_What to do_. Output every line below exactly, please, omitting pictures.

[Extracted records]

▼

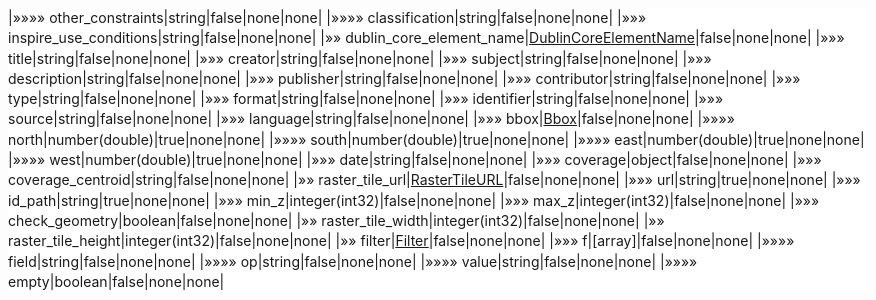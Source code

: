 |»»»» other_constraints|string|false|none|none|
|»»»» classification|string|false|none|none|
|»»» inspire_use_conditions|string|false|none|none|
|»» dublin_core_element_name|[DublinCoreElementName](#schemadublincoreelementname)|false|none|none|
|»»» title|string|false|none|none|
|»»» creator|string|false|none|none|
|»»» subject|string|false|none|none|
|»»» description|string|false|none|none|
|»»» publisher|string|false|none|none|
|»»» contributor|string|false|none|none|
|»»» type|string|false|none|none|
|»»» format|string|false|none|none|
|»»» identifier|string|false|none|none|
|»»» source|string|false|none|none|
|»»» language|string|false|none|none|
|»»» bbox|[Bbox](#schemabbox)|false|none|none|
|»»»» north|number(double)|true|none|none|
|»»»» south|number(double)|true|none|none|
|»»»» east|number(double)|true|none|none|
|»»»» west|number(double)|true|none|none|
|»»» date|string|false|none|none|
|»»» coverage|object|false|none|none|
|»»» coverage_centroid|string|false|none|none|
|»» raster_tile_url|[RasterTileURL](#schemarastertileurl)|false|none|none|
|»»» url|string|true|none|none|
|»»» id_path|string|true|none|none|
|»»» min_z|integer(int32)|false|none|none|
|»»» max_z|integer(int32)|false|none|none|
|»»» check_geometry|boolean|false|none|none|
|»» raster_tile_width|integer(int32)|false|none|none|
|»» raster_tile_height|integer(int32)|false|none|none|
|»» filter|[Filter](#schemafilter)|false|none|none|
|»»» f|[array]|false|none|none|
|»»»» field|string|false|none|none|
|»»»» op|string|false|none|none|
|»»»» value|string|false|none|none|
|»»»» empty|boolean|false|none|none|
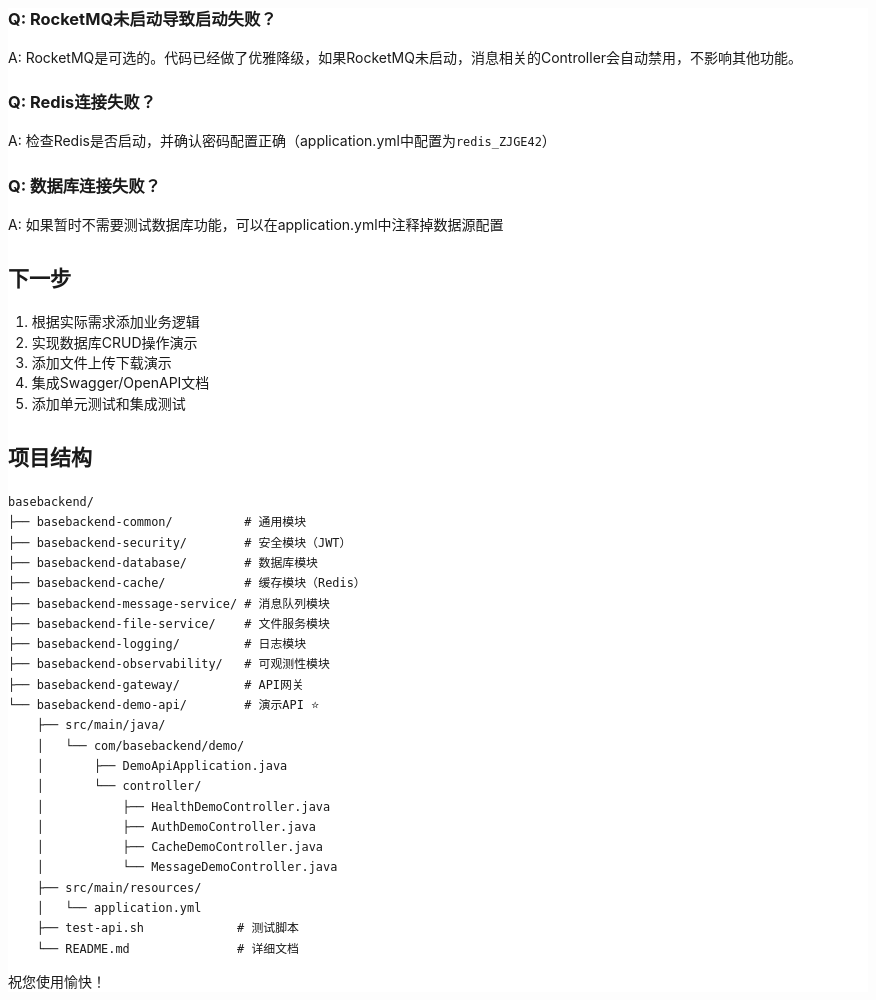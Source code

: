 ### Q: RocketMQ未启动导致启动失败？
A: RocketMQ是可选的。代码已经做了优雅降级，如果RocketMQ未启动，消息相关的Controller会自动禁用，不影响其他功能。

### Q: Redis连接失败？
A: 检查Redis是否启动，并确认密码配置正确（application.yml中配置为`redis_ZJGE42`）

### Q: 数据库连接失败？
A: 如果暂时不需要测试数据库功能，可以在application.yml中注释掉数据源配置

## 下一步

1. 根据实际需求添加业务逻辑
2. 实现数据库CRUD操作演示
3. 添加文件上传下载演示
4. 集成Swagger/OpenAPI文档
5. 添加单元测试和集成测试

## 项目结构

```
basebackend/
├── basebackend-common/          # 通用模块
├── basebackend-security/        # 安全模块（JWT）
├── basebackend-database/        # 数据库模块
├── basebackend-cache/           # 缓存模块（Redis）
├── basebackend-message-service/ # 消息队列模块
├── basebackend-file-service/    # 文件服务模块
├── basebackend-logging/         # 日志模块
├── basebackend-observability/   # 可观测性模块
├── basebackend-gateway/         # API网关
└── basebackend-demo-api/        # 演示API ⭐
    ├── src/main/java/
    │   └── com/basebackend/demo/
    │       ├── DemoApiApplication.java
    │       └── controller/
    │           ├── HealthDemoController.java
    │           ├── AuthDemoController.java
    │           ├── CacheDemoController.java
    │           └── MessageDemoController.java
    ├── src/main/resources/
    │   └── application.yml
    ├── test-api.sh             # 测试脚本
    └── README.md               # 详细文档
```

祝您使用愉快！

▲

_Task solution_.
Source code

: |»»»» other_constraints|string|false|none|none|
|»»»» classification|string|false|none|none|
|»»» inspire_use_conditions|string|false|none|none|
|»» dublin_core_element_name|[DublinCoreElementName](#schemadublincoreelementname)|false|none|none|
|»»» title|string|false|none|none|
|»»» creator|string|false|none|none|
|»»» subject|string|false|none|none|
|»»» description|string|false|none|none|
|»»» publisher|string|false|none|none|
|»»» contributor|string|false|none|none|
|»»» type|string|false|none|none|
|»»» format|string|false|none|none|
|»»» identifier|string|false|none|none|
|»»» source|string|false|none|none|
|»»» language|string|false|none|none|
|»»» bbox|[Bbox](#schemabbox)|false|none|none|
|»»»» north|number(double)|true|none|none|
|»»»» south|number(double)|true|none|none|
|»»»» east|number(double)|true|none|none|
|»»»» west|number(double)|true|none|none|
|»»» date|string|false|none|none|
|»»» coverage|object|false|none|none|
|»»» coverage_centroid|string|false|none|none|
|»» raster_tile_url|[RasterTileURL](#schemarastertileurl)|false|none|none|
|»»» url|string|true|none|none|
|»»» id_path|string|true|none|none|
|»»» min_z|integer(int32)|false|none|none|
|»»» max_z|integer(int32)|false|none|none|
|»»» check_geometry|boolean|false|none|none|
|»» raster_tile_width|integer(int32)|false|none|none|
|»» raster_tile_height|integer(int32)|false|none|none|
|»» filter|[Filter](#schemafilter)|false|none|none|
|»»» f|[array]|false|none|none|
|»»»» field|string|false|none|none|
|»»»» op|string|false|none|none|
|»»»» value|string|false|none|none|
|»»»» empty|boolean|false|none|none|
Source code

: ### Q: RocketMQ未启动导致启动失败？
A: RocketMQ是可选的。代码已经做了优雅降级，如果RocketMQ未启动，消息相关的Controller会自动禁用，不影响其他功能。

### Q: Redis连接失败？
A: 检查Redis是否启动，并确认密码配置正确（application.yml中配置为`redis_ZJGE42`）

### Q: 数据库连接失败？
A: 如果暂时不需要测试数据库功能，可以在application.yml中注释掉数据源配置

## 下一步

1. 根据实际需求添加业务逻辑
2. 实现数据库CRUD操作演示
3. 添加文件上传下载演示
4. 集成Swagger/OpenAPI文档
5. 添加单元测试和集成测试

## 项目结构

```
basebackend/
├── basebackend-common/          # 通用模块
├── basebackend-security/        # 安全模块（JWT）
├── basebackend-database/        # 数据库模块
├── basebackend-cache/           # 缓存模块（Redis）
├── basebackend-message-service/ # 消息队列模块
├── basebackend-file-service/    # 文件服务模块
├── basebackend-logging/         # 日志模块
├── basebackend-observability/   # 可观测性模块
├── basebackend-gateway/         # API网关
└── basebackend-demo-api/        # 演示API ⭐
    ├── src/main/java/
    │   └── com/basebackend/demo/
    │       ├── DemoApiApplication.java
    │       └── controller/
    │           ├── HealthDemoController.java
    │           ├── AuthDemoController.java
    │           ├── CacheDemoController.java
    │           └── MessageDemoController.java
    ├── src/main/resources/
    │   └── application.yml
    ├── test-api.sh             # 测试脚本
    └── README.md               # 详细文档
```

祝您使用愉快！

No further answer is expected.